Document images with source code

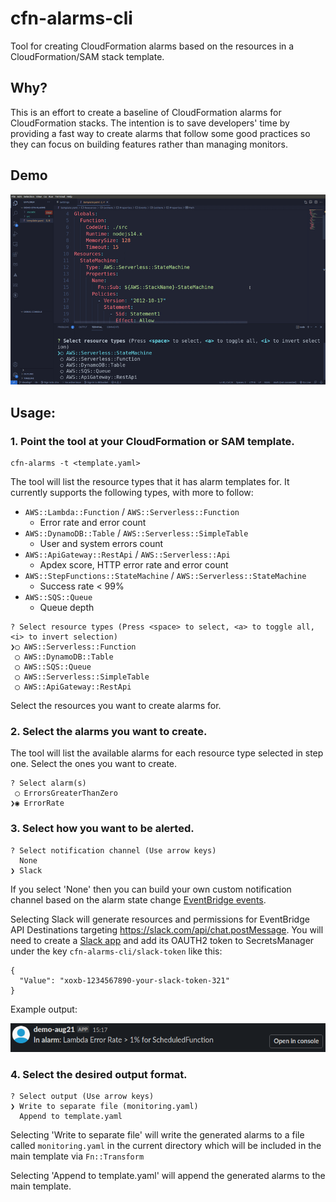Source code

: # cfn-alarms-cli

Tool for creating CloudFormation alarms based on the resources in a CloudFormation/SAM stack template.

## Why?
This is an effort to create a baseline of CloudFormation alarms for CloudFormation stacks. The intention is to save developers' time by providing a fast way to create alarms that follow some good practices so they can focus on building features rather than managing monitors.

## Demo
![demo](./images/demo.gif)

## Usage:

### 1. Point the tool at your CloudFormation or SAM template. 
```
cfn-alarms -t <template.yaml>
```

The tool will list the resource types that it has alarm templates for. It currently supports the following types, with more to follow:
* `AWS::Lambda::Function` / `AWS::Serverless::Function`
  * Error rate and error count
* `AWS::DynamoDB::Table` / `AWS::Serverless::SimpleTable`
  * User and system errors count
* `AWS::ApiGateway::RestApi` / `AWS::Serverless::Api`
  * Apdex score, HTTP error rate and error count
* `AWS::StepFunctions::StateMachine` / `AWS::Serverless::StateMachine`
  * Success rate < 99%
* `AWS::SQS::Queue`
  * Queue depth

```
? Select resource types (Press <space> to select, <a> to toggle all, <i> to invert selection)
❯◯ AWS::Serverless::Function
 ◯ AWS::DynamoDB::Table
 ◯ AWS::SQS::Queue
 ◯ AWS::Serverless::SimpleTable
 ◯ AWS::ApiGateway::RestApi 
```
Select the resources you want to create alarms for.

### 2. Select the alarms you want to create.
The tool will list the available alarms for each resource type selected in step one. Select the ones you want to create.
```
? Select alarm(s) 
 ◯ ErrorsGreaterThanZero
❯◉ ErrorRate
```


### 3. Select how you want to be alerted.
```
? Select notification channel (Use arrow keys)
  None 
❯ Slack
```

If you select 'None' then you can build your own custom notification channel based on the alarm state change [EventBridge events](https://docs.aws.amazon.com/AmazonCloudWatch/latest/monitoring/cloudwatch-and-eventbridge.html).

Selecting Slack will generate resources and permissions for EventBridge API Destinations targeting https://slack.com/api/chat.postMessage. You will need to create a [Slack app](https://api.slack.com/apps) and add its OAUTH2 token to SecretsManager under the key `cfn-alarms-cli/slack-token` like this:
```
{
  "Value": "xoxb-1234567890-your-slack-token-321"
}
```

Example output:

![slack](./images/slack.png)

### 4. Select the desired output format.
```
? Select output (Use arrow keys)
❯ Write to separate file (monitoring.yaml) 
  Append to template.yaml 
```

Selecting 'Write to separate file' will write the generated alarms to a file called `monitoring.yaml` in the current directory which will be included in the main template via `Fn::Transform`

Selecting 'Append to template.yaml' will append the generated alarms to the main template.
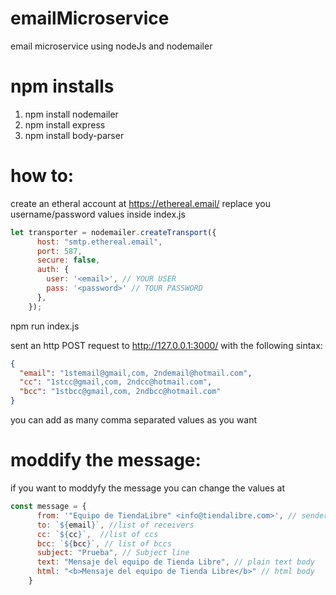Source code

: # emailMicroservice
email microservice using nodeJs and nodemailer

# npm installs

1. npm install nodemailer
1. npm install express
1. npm install body-parser

# how to:

create an etheral account at https://ethereal.email/
replace you username/password values inside index.js

```javascript
let transporter = nodemailer.createTransport({
      host: "smtp.ethereal.email",
      port: 587,
      secure: false,
      auth: {
        user: '<email>', // YOUR USER
        pass: '<password>' // TOUR PASSWORD
      },
    });
```
npm run index.js

sent an http POST request to http://127.0.0.1:3000/ with the following sintax:
```JSON
{
  "email": "1stemail@gmail,com, 2ndemail@hotmail.com",
  "cc": "1stcc@gmail,com, 2ndcc@hotmail.com",
  "bcc": "1stbcc@gmail,com, 2ndbcc@hotmail.com"
}
```
you can add as many comma separated values as you want

# moddify the message:
 if you want to moddyfy the message you can change the values at

```javascript
const message = {
      from: '"Equipo de TiendaLibre" <info@tiendalibre.com>', // sender address
      to: `${email}`, //list of receivers
      cc: `${cc}`,  //list of ccs
      bcc: `${bcc}`, // list of bccs
      subject: "Prueba", // Subject line
      text: "Mensaje del equipo de Tienda Libre", // plain text body
      html: "<b>Mensaje del equipo de Tienda Libre</b>" // html body
    }
```
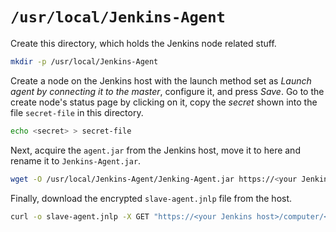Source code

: # `/usr/local/Jenkins-Agent`

Create this directory, which holds the Jenkins node related stuff.
```bash
mkdir -p /usr/local/Jenkins-Agent
```

Create a node on the Jenkins host with the launch method set as *Launch agent by connecting it to
the master*, configure it, and press *Save*. Go to the create node's status page by clicking on it,
copy the *secret* shown into the file `secret-file` in this directory.
```bash
echo <secret> > secret-file
```

Next, acquire the `agent.jar` from the Jenkins host, move it to here and rename it to
`Jenkins-Agent.jar`.
```bash
wget -O /usr/local/Jenkins-Agent/Jenking-Agent.jar https://<your Jenkins host>/jnlpJars/agent.jar
```

Finally, download the encrypted `slave-agent.jnlp` file from the host.
```bash
curl -o slave-agent.jnlp -X GET "https://<your Jenkins host>/computer/<name of the node>/slave-agent.jnlp?encrypt=true"
```

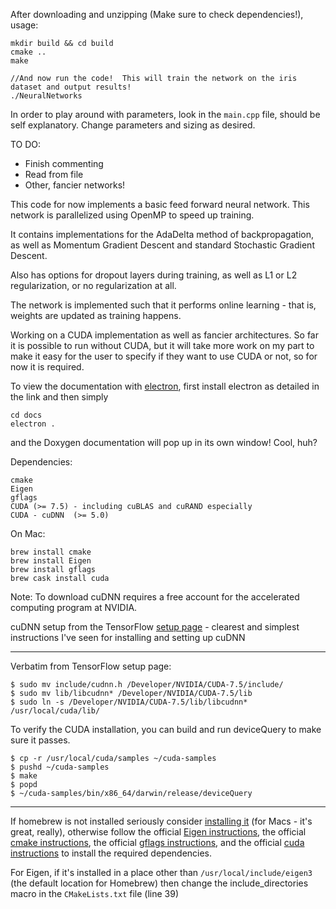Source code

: After downloading and unzipping (Make sure to check dependencies!), usage:

```
mkdir build && cd build
cmake ..
make

//And now run the code!  This will train the network on the iris dataset and output results!
./NeuralNetworks
```

In order to play around with parameters, look in the `main.cpp` file,
should be self explanatory.  Change parameters and sizing as desired.

TO DO:
* Finish commenting
* Read from file
* Other, fancier networks!

This code for now implements a basic feed forward neural network.
This network is parallelized using OpenMP to speed up training.

It contains implementations for the AdaDelta method of backpropagation, as well as 
Momentum Gradient Descent and standard Stochastic Gradient Descent.

Also has options for dropout layers during training, as well as L1 or L2 regularization,
or no regularization at all.

The network is implemented such that it performs online learning - that is, weights are
updated as training happens.

Working on a CUDA implementation as well as fancier architectures.  So far it is possible to run without CUDA, but it will take more work on my part to make it easy for the user to specify if they want to use CUDA or not, so for now it is required.

To view the documentation with [electron](https://github.com/electron/electron/blob/master/docs/tutorial/quick-start.md), first install electron as detailed in the link and then simply
```
cd docs
electron .
```
and the Doxygen documentation will pop up in its own window! Cool, huh?

Dependencies:
```
cmake
Eigen
gflags
CUDA (>= 7.5) - including cuBLAS and cuRAND especially
CUDA - cuDNN  (>= 5.0)
```

On Mac:
```
brew install cmake
brew install Eigen
brew install gflags
brew cask install cuda
```

Note: To download cuDNN requires a free account for the accelerated computing program at NVIDIA.

cuDNN setup from the TensorFlow [setup page](https://www.tensorflow.org/versions/r0.10/get_started/os_setup.html#prepare-environment-for-mac-os-x) - clearest and simplest instructions I've seen for installing and setting up cuDNN

---------------------------------------------------------------------------
Verbatim from TensorFlow setup page:
```
$ sudo mv include/cudnn.h /Developer/NVIDIA/CUDA-7.5/include/
$ sudo mv lib/libcudnn* /Developer/NVIDIA/CUDA-7.5/lib
$ sudo ln -s /Developer/NVIDIA/CUDA-7.5/lib/libcudnn* /usr/local/cuda/lib/
```
To verify the CUDA installation, you can build and run deviceQuery to make sure it passes.
```
$ cp -r /usr/local/cuda/samples ~/cuda-samples
$ pushd ~/cuda-samples
$ make
$ popd
$ ~/cuda-samples/bin/x86_64/darwin/release/deviceQuery
```
---------------------------------------------------------------------------

If homebrew is not installed seriously consider [installing it](http://brew.sh/) (for Macs - it's great, really), otherwise follow the official [Eigen instructions](http://eigen.tuxfamily.org/index.php?title=Main_Page#Download),
the official [cmake instructions](https://cmake.org/install/), the official [gflags instructions](https://gflags.github.io/gflags/), and the official [cuda instructions](https://developer.nvidia.com/cuda-downloads) to install
the required dependencies.
  
For Eigen, if it's installed in a place other than `/usr/local/include/eigen3` (the default location for Homebrew) then change the include_directories macro in the `CMakeLists.txt` file (line 39)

**INSTRUCTIONS FOR THE TASK:** Excluding the images, return each record above precisely as written.

**YOUR SOLUTION:**
Source code

: # cfn-alarms-cli

Tool for creating CloudFormation alarms based on the resources in a CloudFormation/SAM stack template.

## Why?
This is an effort to create a baseline of CloudFormation alarms for CloudFormation stacks. The intention is to save developers' time by providing a fast way to create alarms that follow some good practices so they can focus on building features rather than managing monitors.

## Demo
![demo](./images/demo.gif)

## Usage:

### 1. Point the tool at your CloudFormation or SAM template. 
```
cfn-alarms -t <template.yaml>
```

The tool will list the resource types that it has alarm templates for. It currently supports the following types, with more to follow:
* `AWS::Lambda::Function` / `AWS::Serverless::Function`
  * Error rate and error count
* `AWS::DynamoDB::Table` / `AWS::Serverless::SimpleTable`
  * User and system errors count
* `AWS::ApiGateway::RestApi` / `AWS::Serverless::Api`
  * Apdex score, HTTP error rate and error count
* `AWS::StepFunctions::StateMachine` / `AWS::Serverless::StateMachine`
  * Success rate < 99%
* `AWS::SQS::Queue`
  * Queue depth

```
? Select resource types (Press <space> to select, <a> to toggle all, <i> to invert selection)
❯◯ AWS::Serverless::Function
 ◯ AWS::DynamoDB::Table
 ◯ AWS::SQS::Queue
 ◯ AWS::Serverless::SimpleTable
 ◯ AWS::ApiGateway::RestApi 
```
Select the resources you want to create alarms for.

### 2. Select the alarms you want to create.
The tool will list the available alarms for each resource type selected in step one. Select the ones you want to create.
```
? Select alarm(s) 
 ◯ ErrorsGreaterThanZero
❯◉ ErrorRate
```


### 3. Select how you want to be alerted.
```
? Select notification channel (Use arrow keys)
  None 
❯ Slack
```

If you select 'None' then you can build your own custom notification channel based on the alarm state change [EventBridge events](https://docs.aws.amazon.com/AmazonCloudWatch/latest/monitoring/cloudwatch-and-eventbridge.html).

Selecting Slack will generate resources and permissions for EventBridge API Destinations targeting https://slack.com/api/chat.postMessage. You will need to create a [Slack app](https://api.slack.com/apps) and add its OAUTH2 token to SecretsManager under the key `cfn-alarms-cli/slack-token` like this:
```
{
  "Value": "xoxb-1234567890-your-slack-token-321"
}
```

Example output:

![slack](./images/slack.png)

### 4. Select the desired output format.
```
? Select output (Use arrow keys)
❯ Write to separate file (monitoring.yaml) 
  Append to template.yaml 
```

Selecting 'Write to separate file' will write the generated alarms to a file called `monitoring.yaml` in the current directory which will be included in the main template via `Fn::Transform`

Selecting 'Append to template.yaml' will append the generated alarms to the main template.
Source code

: # emailMicroservice
email microservice using nodeJs and nodemailer

# npm installs

1. npm install nodemailer
1. npm install express
1. npm install body-parser

# how to:

create an etheral account at https://ethereal.email/
replace you username/password values inside index.js

```javascript
let transporter = nodemailer.createTransport({
      host: "smtp.ethereal.email",
      port: 587,
      secure: false,
      auth: {
        user: '<email>', // YOUR USER
        pass: '<password>' // TOUR PASSWORD
      },
    });
```
npm run index.js

sent an http POST request to http://127.0.0.1:3000/ with the following sintax:
```JSON
{
  "email": "1stemail@gmail,com, 2ndemail@hotmail.com",
  "cc": "1stcc@gmail,com, 2ndcc@hotmail.com",
  "bcc": "1stbcc@gmail,com, 2ndbcc@hotmail.com"
}
```
you can add as many comma separated values as you want

# moddify the message:
 if you want to moddyfy the message you can change the values at

```javascript
const message = {
      from: '"Equipo de TiendaLibre" <info@tiendalibre.com>', // sender address
      to: `${email}`, //list of receivers
      cc: `${cc}`,  //list of ccs
      bcc: `${bcc}`, // list of bccs
      subject: "Prueba", // Subject line
      text: "Mensaje del equipo de Tienda Libre", // plain text body
      html: "<b>Mensaje del equipo de Tienda Libre</b>" // html body
    }
```
Source code

: # `/usr/local/Jenkins-Agent`

Create this directory, which holds the Jenkins node related stuff.
```bash
mkdir -p /usr/local/Jenkins-Agent
```

Create a node on the Jenkins host with the launch method set as *Launch agent by connecting it to
the master*, configure it, and press *Save*. Go to the create node's status page by clicking on it,
copy the *secret* shown into the file `secret-file` in this directory.
```bash
echo <secret> > secret-file
```

Next, acquire the `agent.jar` from the Jenkins host, move it to here and rename it to
`Jenkins-Agent.jar`.
```bash
wget -O /usr/local/Jenkins-Agent/Jenking-Agent.jar https://<your Jenkins host>/jnlpJars/agent.jar
```

Finally, download the encrypted `slave-agent.jnlp` file from the host.
```bash
curl -o slave-agent.jnlp -X GET "https://<your Jenkins host>/computer/<name of the node>/slave-agent.jnlp?encrypt=true"
```

Source code

: After downloading and unzipping (Make sure to check dependencies!), usage:

```
mkdir build && cd build
cmake ..
make

//And now run the code!  This will train the network on the iris dataset and output results!
./NeuralNetworks
```

In order to play around with parameters, look in the `main.cpp` file,
should be self explanatory.  Change parameters and sizing as desired.

TO DO:
* Finish commenting
* Read from file
* Other, fancier networks!

This code for now implements a basic feed forward neural network.
This network is parallelized using OpenMP to speed up training.

It contains implementations for the AdaDelta method of backpropagation, as well as 
Momentum Gradient Descent and standard Stochastic Gradient Descent.

Also has options for dropout layers during training, as well as L1 or L2 regularization,
or no regularization at all.

The network is implemented such that it performs online learning - that is, weights are
updated as training happens.

Working on a CUDA implementation as well as fancier architectures.  So far it is possible to run without CUDA, but it will take more work on my part to make it easy for the user to specify if they want to use CUDA or not, so for now it is required.

To view the documentation with [electron](https://github.com/electron/electron/blob/master/docs/tutorial/quick-start.md), first install electron as detailed in the link and then simply
```
cd docs
electron .
```
and the Doxygen documentation will pop up in its own window! Cool, huh?

Dependencies:
```
cmake
Eigen
gflags
CUDA (>= 7.5) - including cuBLAS and cuRAND especially
CUDA - cuDNN  (>= 5.0)
```

On Mac:
```
brew install cmake
brew install Eigen
brew install gflags
brew cask install cuda
```

Note: To download cuDNN requires a free account for the accelerated computing program at NVIDIA.

cuDNN setup from the TensorFlow [setup page](https://www.tensorflow.org/versions/r0.10/get_started/os_setup.html#prepare-environment-for-mac-os-x) - clearest and simplest instructions I've seen for installing and setting up cuDNN

---------------------------------------------------------------------------
Verbatim from TensorFlow setup page:
```
$ sudo mv include/cudnn.h /Developer/NVIDIA/CUDA-7.5/include/
$ sudo mv lib/libcudnn* /Developer/NVIDIA/CUDA-7.5/lib
$ sudo ln -s /Developer/NVIDIA/CUDA-7.5/lib/libcudnn* /usr/local/cuda/lib/
```
To verify the CUDA installation, you can build and run deviceQuery to make sure it passes.
```
$ cp -r /usr/local/cuda/samples ~/cuda-samples
$ pushd ~/cuda-samples
$ make
$ popd
$ ~/cuda-samples/bin/x86_64/darwin/release/deviceQuery
```
---------------------------------------------------------------------------

If homebrew is not installed seriously consider [installing it](http://brew.sh/) (for Macs - it's great, really), otherwise follow the official [Eigen instructions](http://eigen.tuxfamily.org/index.php?title=Main_Page#Download),
the official [cmake instructions](https://cmake.org/install/), the official [gflags instructions](https://gflags.github.io/gflags/), and the official [cuda instructions](https://developer.nvidia.com/cuda-downloads) to install
the required dependencies.
  
For Eigen, if it's installed in a place other than `/usr/local/include/eigen3` (the default location for Homebrew) then change the include_directories macro in the `CMakeLists.txt` file (line 39)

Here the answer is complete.